Psalm 103, for example, whose opening verse you quote, goes on to say: “Bless the Lord, my soul; and do not forget all his gifts, who pardons all your sins, and heals all your ills … and crowns you with mercy and compassion, who fills your days with good things.”
When God blesses us, we are helped and strengthened and made better off than we were; but when we “bless” God, that adds nothing to God’s greatness but simply indicates our wholehearted gratitude for his divine favors.
Question:
I understand that the prohibition against eating meat on Friday was lifted with the expectation that we would choose another penitential practice instead. If I don’t do an act of sacrifice and still eat meat on Friday, am I committing a sin? (Suffolk)
Answer:
To answer that question, we do best to go back to the statement issued by the bishops of the United States in 1966 when they lifted the mandatory obligation of Friday abstinence. (The Church’s law concerning this is a matter that can be determined by each national bishops’ conference for Catholics of that region.)
In that 1966 statement, the U.S. bishops said: “Friday should be in each week something of what Lent is in the entire year.

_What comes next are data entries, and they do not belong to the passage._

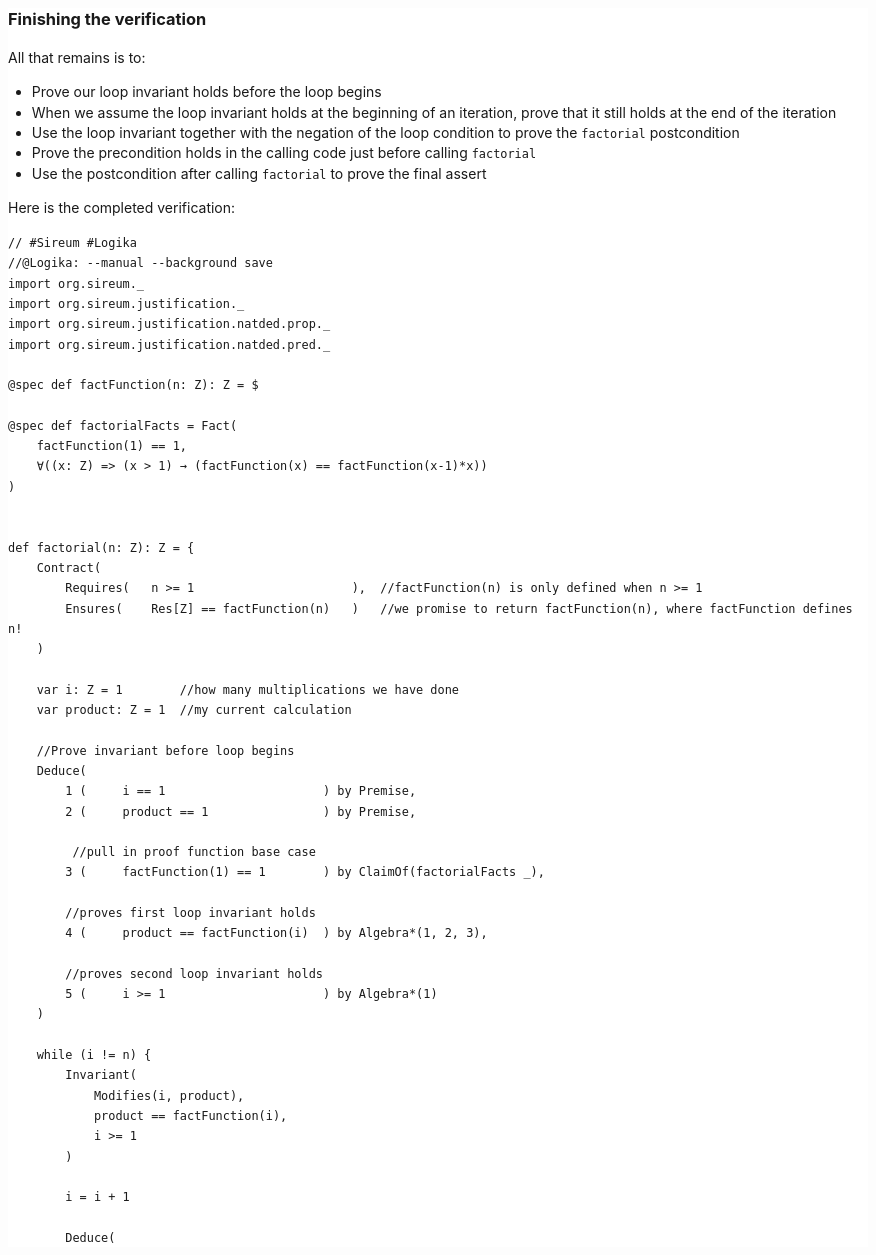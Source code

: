 ### Finishing the verification

All that remains is to:

- Prove our loop invariant holds before the loop begins
- When we assume the loop invariant holds at the beginning of an iteration, prove that it still holds at the end of the iteration
- Use the loop invariant together with the negation of the loop condition to prove the `factorial` postcondition
- Prove the precondition holds in the calling code just before calling `factorial`
- Use the postcondition after calling `factorial` to prove the final assert

Here is the completed verification:

```text
// #Sireum #Logika
//@Logika: --manual --background save
import org.sireum._
import org.sireum.justification._
import org.sireum.justification.natded.prop._
import org.sireum.justification.natded.pred._

@spec def factFunction(n: Z): Z = $

@spec def factorialFacts = Fact(
    factFunction(1) == 1,
    ∀((x: Z) => (x > 1) → (factFunction(x) == factFunction(x-1)*x))
)


def factorial(n: Z): Z = {
    Contract(
        Requires(   n >= 1                      ),  //factFunction(n) is only defined when n >= 1
        Ensures(    Res[Z] == factFunction(n)   )   //we promise to return factFunction(n), where factFunction defines n!
    )

    var i: Z = 1        //how many multiplications we have done
    var product: Z = 1  //my current calculation

    //Prove invariant before loop begins
    Deduce(
        1 (     i == 1                      ) by Premise,
        2 (     product == 1                ) by Premise,

         //pull in proof function base case
        3 (     factFunction(1) == 1        ) by ClaimOf(factorialFacts _),

        //proves first loop invariant holds 
        4 (     product == factFunction(i)  ) by Algebra*(1, 2, 3),

        //proves second loop invariant holds 
        5 (     i >= 1                      ) by Algebra*(1)
    )

    while (i != n) {
        Invariant(
            Modifies(i, product),
            product == factFunction(i),
            i >= 1
        )

        i = i + 1

        Deduce(
```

For this reason, we urge all to prepare for that weekly Easter that comes with each Sunday by freely making of every Friday a day of self-denial and mortification in prayerful remembrance of the passion of Jesus Christ” (No. 23).
The use of the words “urge” and “freely” seem to me to be clear evidence that the obligation is not one binding under pain of sin. That conviction is further strengthened by a later section of this same document, which says: “We emphasize that our people are henceforth free from the obligation traditionally binding under pain of sin in what pertains to Friday abstinence” (No. 25).
Despite the lifting of the mandate, a fair number of Catholics continue to abstain from meat on Fridays, and that is surely consistent with the 1966 statement’s recommendation:
“Among the works of voluntary self-denial and personal penance which we especially commend to our people for the future observance of Friday, even though we hereby terminate the traditional law of abstinence binding under pain of sin … we give first place to abstinence from flesh meat. We do so in the hope that the Catholic community will ordinarily continue to abstain from meat by free choice as formerly we did in obedience to Church law” (No. 24).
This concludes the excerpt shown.